The UI Logic and View Model represent another combined component, which depends on the core model. By using a view-model, relevant information which is rendered on screen is defined as an in-memory representation. It acts as a simple, observable data-structure which can be observed by code based on a concrete UI framework. A presenter class represents the implementation of the UI logic and is responsible to fill or update the view-model. For the UI component, only data structures and class stubs are generated. The UI logic itself has to be implemented manually, since generating this code is out of scope of this project.
On the left side the UI Framework component is depicted, which is handled as an infrastructural detail of the architecture and therefore placed on an ''outside'' layer (see Uncle Bob's Clean Architecture). It is responsible to render the view-model on the screen and obtain user input events to trigger the UI logic. In case of Java, the framework JavaFX is used. For the C++ variant, the SDL is used as an application framework. Alternatively, this component can be replaced by a test runner, which can interact with the whole UI logic for automated testing.
Last, the Client Code is shown below the core model.

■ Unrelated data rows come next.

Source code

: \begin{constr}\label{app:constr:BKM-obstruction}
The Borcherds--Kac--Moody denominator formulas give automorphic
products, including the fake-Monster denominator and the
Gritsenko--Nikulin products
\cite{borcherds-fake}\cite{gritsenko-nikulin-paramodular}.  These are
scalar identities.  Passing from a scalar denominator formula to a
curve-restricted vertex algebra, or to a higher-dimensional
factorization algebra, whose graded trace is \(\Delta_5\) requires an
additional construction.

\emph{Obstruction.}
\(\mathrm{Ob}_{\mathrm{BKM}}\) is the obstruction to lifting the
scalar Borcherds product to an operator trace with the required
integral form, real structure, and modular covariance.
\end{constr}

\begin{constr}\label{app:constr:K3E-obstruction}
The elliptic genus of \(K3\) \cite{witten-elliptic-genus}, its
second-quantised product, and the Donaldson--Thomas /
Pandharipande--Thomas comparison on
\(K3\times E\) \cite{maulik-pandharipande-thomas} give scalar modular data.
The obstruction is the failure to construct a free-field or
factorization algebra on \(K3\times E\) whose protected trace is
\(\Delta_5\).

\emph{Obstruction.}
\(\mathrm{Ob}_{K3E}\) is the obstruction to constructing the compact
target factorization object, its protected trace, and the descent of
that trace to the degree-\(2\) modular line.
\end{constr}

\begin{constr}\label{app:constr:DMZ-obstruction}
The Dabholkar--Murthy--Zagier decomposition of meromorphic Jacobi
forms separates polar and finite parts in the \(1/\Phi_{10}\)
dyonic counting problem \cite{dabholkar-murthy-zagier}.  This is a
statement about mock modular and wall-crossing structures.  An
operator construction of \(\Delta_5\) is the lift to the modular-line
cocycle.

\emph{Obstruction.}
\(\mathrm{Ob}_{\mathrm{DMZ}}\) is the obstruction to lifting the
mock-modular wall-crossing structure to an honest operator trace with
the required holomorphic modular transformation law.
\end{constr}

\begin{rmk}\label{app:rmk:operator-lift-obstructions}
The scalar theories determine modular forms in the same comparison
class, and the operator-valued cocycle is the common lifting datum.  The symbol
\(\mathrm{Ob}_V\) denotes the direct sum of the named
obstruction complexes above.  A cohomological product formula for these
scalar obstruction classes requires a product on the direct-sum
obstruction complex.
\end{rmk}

It represents code which is implemented via an IDE of choice, like Eclipse or IntelliJ IDEA. Through a delay mechanism, called commands on the core are processed with a delay to be able to follow changes on the rendered view.

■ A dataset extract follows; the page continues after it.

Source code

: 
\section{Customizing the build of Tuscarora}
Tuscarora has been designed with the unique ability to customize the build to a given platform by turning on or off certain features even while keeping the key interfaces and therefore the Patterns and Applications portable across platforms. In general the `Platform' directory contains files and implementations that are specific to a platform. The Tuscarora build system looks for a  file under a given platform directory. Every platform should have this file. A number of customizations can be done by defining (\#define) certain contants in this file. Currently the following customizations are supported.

The modules are implemented in Eclipse using the emf framework and are structured to be deployed as an OSGi component. The structure is oriented on the best-practice layout for publishing with Tycho by using sub-folders named bundles, features and releng. The figure shows a package diagram representing the relevant modules of the mpw framework. While the related Eclipse module names have the prefix "de.unistuttgart.iste.sqa.mpw", for readability this is omitted in the figure.
The modules placed under bundles are Eclipse plugin projects which represent the essence of the mpw modeling framework.
These plugins are classified as modeling or generator modules, while the former contain entity models, transformations and workflow scripts.
First, the module mpw
contains meta-models used to describe MPWs and contains the MiniProgrammingWorld package, Command package and ViewModel package.
Transformation logic is placed in the transformation
module, which includes QVT-O transformations and further intermediate meta-models.
It imports mpw
, since some entity types are transformed for the simulator, e.g. by adding roles to concrete Actor
or Stage
classes.
Next, the workflow
module provides the basic infrastructure to execute the transformation workflow based on the MWE2.
It defines several classes to load different input models on the file-system, integrates the QVT-O Java API to execute transformation rules and calls the generator components.
Since the workflow
module is not intended to be executed directly, a separate framework
module is defined, which contains a concrete MWE2 workflow to generate mpw simulator framework classes.
For generation, primarily the two modules generator.cpp
and generator.java
are used.
They contain Xpand and Xtend code to generate the intermediate models after executing transformation rules into concrete code.
To share common generation logic, a further module generator.utils
is defined, which is omitted in the figure for simplicity.
Another relevant component is represented by the querydsl
module (https://github.com/SQAHamster/mpw-modeling-querydsl), which defines the concrete and abstract syntax of the Query-DSL, which is used to model queries and constraints.
It is deployed as a separate OSGi bundle with its own modularization structure.
The transformation
module imports querydsl
to operate on these input models.
The next modules are mainly used for deployment of the plugins projects.
While the feature
module represents an OSGi feature including the modeling and generator plugin projects, the updatesite
defines a repository consisting of this feature.
Last, the targetplatform
module defines several update sites, which provide all required OSGi dependencies used in the mpw modeling framework.